*Working data*

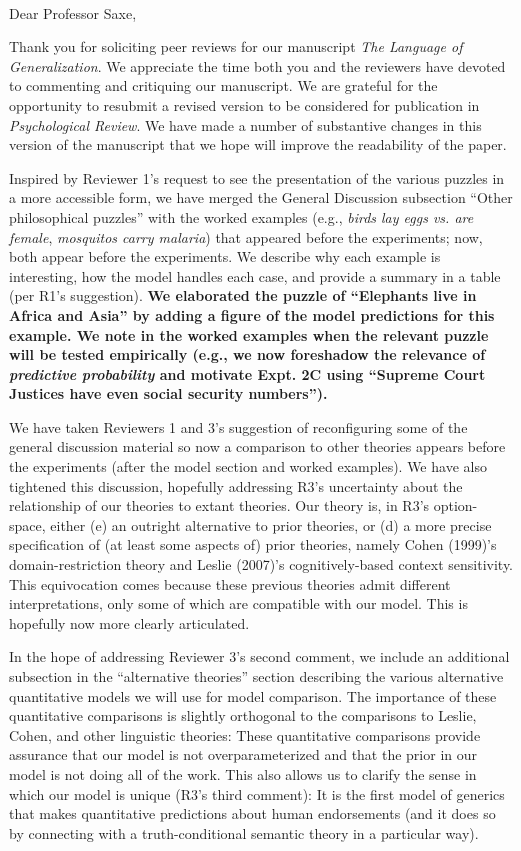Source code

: \documentclass[11pt,letterpaper]{letter} %
\def\opening#1{\thispagestyle{empty}
{\centering\fromaddress \vspace{0.6in} \\ %
\hspace*{\longindentation}\hspace*{\fill}\par} %
\vspace{0.4in} %
\noindent #1 %
}
\begin{document}
\begin{letter}

\opening{Dear Professor Saxe,}

Thank you for soliciting peer reviews for our manuscript \emph{The Language of Generalization}. We appreciate the time both you and the reviewers have devoted to commenting and critiquing our manuscript. We are grateful for the opportunity to resubmit a revised version to be considered for publication in \emph{Psychological Review}.
We have made a number of substantive changes in this version of the manuscript that we hope will improve the readability of the paper.

Inspired by Reviewer 1's request to see the presentation of the various puzzles in a more accessible form,
we have merged the General Discussion subsection ``Other philosophical puzzles'' with the worked examples (e.g., \emph{birds lay eggs vs. are female}, \emph{mosquitos carry malaria}) that appeared before the experiments; now, both appear before the experiments.
We describe why each example is interesting, how the model handles each case, and provide a summary in a table (per R1's suggestion).
\textbf{We elaborated the puzzle of ``Elephants live in Africa and Asia'' by adding a figure of the model predictions for this example.
We note in the worked examples when the relevant puzzle will be tested empirically (e.g., we now foreshadow the relevance of \emph{predictive probability} and motivate Expt. 2C using ``Supreme Court Justices have even social security numbers'').}

We have taken Reviewers 1 and 3's suggestion of reconfiguring some of the general discussion material so now a comparison to other theories appears before the experiments (after the model section and worked examples).
We have also tightened this discussion, hopefully addressing R3's uncertainty about the relationship of our theories to extant theories. 
Our theory is, in R3's option-space, either (e) an outright alternative to prior theories, or (d) a more precise specification of (at least some aspects of) prior theories, namely Cohen (1999)'s domain-restriction theory and Leslie (2007)'s cognitively-based context sensitivity.
This equivocation comes because these previous theories admit different interpretations, only some of which are compatible with our model.
This is hopefully now more clearly articulated.

In the hope of addressing Reviewer 3's second comment, we include an additional subsection in the ``alternative theories'' section describing the various alternative quantitative models we will use for model comparison. 
The importance of these quantitative comparisons is slightly orthogonal to the comparisons to Leslie, Cohen, and other linguistic theories: These quantitative comparisons provide assurance that our model is not overparameterized and that the prior in our model is not doing all of the work. 
This also allows us to clarify the sense in which our model is unique (R3's third comment): It is the first model of generics that makes quantitative predictions about human endorsements (and it does so by connecting with a truth-conditional semantic theory in a particular way). 


\end{letter}
\end{document}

*Exercise brief*
Print the whole listing above once more, word for word, without its pictures.

*Task result*
Source code

: \documentclass[11pt,letterpaper]{letter} %
\def\opening#1{\thispagestyle{empty}
{\centering\fromaddress \vspace{0.6in} \\ %
\hspace*{\longindentation}\hspace*{\fill}\par} %
\vspace{0.4in} %
\noindent #1 %
}
\begin{document}
\begin{letter}

\opening{Dear Professor Saxe,}

Thank you for soliciting peer reviews for our manuscript \emph{The Language of Generalization}. We appreciate the time both you and the reviewers have devoted to commenting and critiquing our manuscript. We are grateful for the opportunity to resubmit a revised version to be considered for publication in \emph{Psychological Review}.
We have made a number of substantive changes in this version of the manuscript that we hope will improve the readability of the paper.

Inspired by Reviewer 1's request to see the presentation of the various puzzles in a more accessible form,
we have merged the General Discussion subsection ``Other philosophical puzzles'' with the worked examples (e.g., \emph{birds lay eggs vs. are female}, \emph{mosquitos carry malaria}) that appeared before the experiments; now, both appear before the experiments.
We describe why each example is interesting, how the model handles each case, and provide a summary in a table (per R1's suggestion).
\textbf{We elaborated the puzzle of ``Elephants live in Africa and Asia'' by adding a figure of the model predictions for this example.
We note in the worked examples when the relevant puzzle will be tested empirically (e.g., we now foreshadow the relevance of \emph{predictive probability} and motivate Expt. 2C using ``Supreme Court Justices have even social security numbers'').}

We have taken Reviewers 1 and 3's suggestion of reconfiguring some of the general discussion material so now a comparison to other theories appears before the experiments (after the model section and worked examples).
We have also tightened this discussion, hopefully addressing R3's uncertainty about the relationship of our theories to extant theories. 
Our theory is, in R3's option-space, either (e) an outright alternative to prior theories, or (d) a more precise specification of (at least some aspects of) prior theories, namely Cohen (1999)'s domain-restriction theory and Leslie (2007)'s cognitively-based context sensitivity.
This equivocation comes because these previous theories admit different interpretations, only some of which are compatible with our model.
This is hopefully now more clearly articulated.

In the hope of addressing Reviewer 3's second comment, we include an additional subsection in the ``alternative theories'' section describing the various alternative quantitative models we will use for model comparison. 
The importance of these quantitative comparisons is slightly orthogonal to the comparisons to Leslie, Cohen, and other linguistic theories: These quantitative comparisons provide assurance that our model is not overparameterized and that the prior in our model is not doing all of the work. 
This also allows us to clarify the sense in which our model is unique (R3's third comment): It is the first model of generics that makes quantitative predictions about human endorsements (and it does so by connecting with a truth-conditional semantic theory in a particular way). 


\end{letter}
\end{document}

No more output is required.